Journal 5: sekarat

by - Juli 27, 2023

bangun dalam keadaan lelah setengah mati. kalau nggak salah pukul enam lebih seperempat, atau malah pukul tujuh lebih seperempat? pandanganku buram, kepalaku berdentum-dentum, dan perutku melilit tak karuan. periode menstruasi memang menyakitkan sekali. kalau aku bisa nggak bekerja, aku mau berbaring dua belas jam lamanya sambil sesekali minum obat pereda nyeri dan mengompres perut. tapi nyatanya, yang ku lakukan di pagi hari yang suram itu adalah beranjak dari kasur dan mandi dengan depresi. aku merasa kehabisan bensin dan tak punya daya untuk melanjutkan apa-apa. rasanya seperti mogok. tapi bagaimana lagi, habis mandi aku malah bersiap dan membubuhi gincu tebal untuk menolong wajah pucatku. ku oleskan sedikit perona untuk mengaburkan mata sayuku. lalu parfum supaya setidaknya aku bisa hidup sekurang-kurangnya 40℅. sisa baterai akan aku isi di perjalanan nanti. 

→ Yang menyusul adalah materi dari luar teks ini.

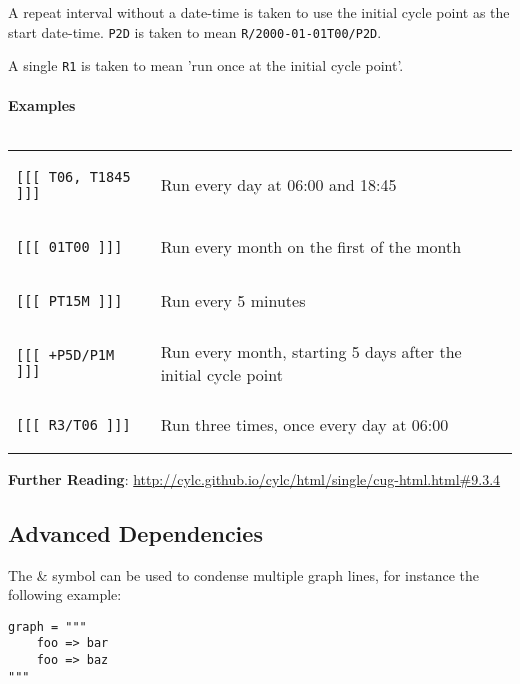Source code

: A repeat interval without a date-time is taken to use the initial cycle point as the start date-time. \lstinline{P2D} is taken to mean \lstinline{R/2000-01-01T00/P2D}.

A single \lstinline{R1} is taken to mean 'run once at the initial cycle point'.

\paragraph*{Examples} $ $

\begin{tabular}{l l}
\begin{lstlisting}
[[[ T06, T1845 ]]]
\end{lstlisting}
& Run every day at 06:00 and 18:45\\
\begin{lstlisting}
[[[ 01T00 ]]]
\end{lstlisting}
& Run every month on the first of the month \\
\begin{lstlisting}
[[[ PT15M ]]]
\end{lstlisting}
& Run every 5 minutes \\
\begin{lstlisting}
[[[ +P5D/P1M ]]]
\end{lstlisting}
& Run every month, starting 5 days after the initial cycle point \\
\begin{lstlisting}
[[[ R3/T06 ]]]
\end{lstlisting}
& Run three times, once every day at 06:00
\\
\end{tabular}

\vspace{5mm}

\begin{shaded*}
\textbf{Further Reading}:
\url{http://cylc.github.io/cylc/html/single/cug-html.html#9.3.4}
\end{shaded*}


\subsection{Advanced Dependencies}

The \& symbol can be used to condense multiple graph lines, for instance the
following example:

\begin{lstlisting}
graph = """
    foo => bar
    foo => baz
"""
\end{lstlisting}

sambil mengemasi isi tas, ku putar What Was I Made For-nya Billie Ellish pelan-pelan. lagu pengiring film Barbie ini sungguh depresif dan bikin pilu. tak kusangka, ketika sedang merapikan kotak pensil dan hendak memasukannya ke dalam tas, mataku basah dan air mataku menggenangi pipi. bateraiku yang cuma 40% tiba-tiba merosot sampai tersisa 20%, atau mungkin 10%, lalu merosot lagi, karena aku jadi merasa lowbat. mendadak aku ingin sekali tenggelam ke lautan dalam sampai badanku lenyap, tapi yang ku lakukan saat itu hanyalah mematung, aku kesulitan untuk merespons situasi. mataku terus berair dan di dadaku tertanam kesedihan yang rasanya besar sekali sampai aku merasa akan tertimbun olehnya. aku lalu memutuskan untuk menangis sampai aku merasa sedikit lebih tenang. sungguh pagi yang sentimentil. 

I used to float, now I just fall down
I used to know but I'm not sure now
What I was made for
What was I made for?

dalam keadaan baterai yang seperti mau sekarat itu, aku susah payah menjaga keadaanku supaya tetap stabil. aku harus bekerja dan hari ini akan jadi hari yang sangat panjang. maka dengan segala kemampuanku untuk bangkit, aku pelan-pelan memunguti diriku yang tercecer seperti sampah dan hampir terurai bersama pupuk kompos, lalu turun ke lantai satu untuk menjalani segala kemungkinan hidup yang sudah ada di depan mata. 

"sek yo mim, makaryo sek mim..." ucapku tragis pada diriku sendiri.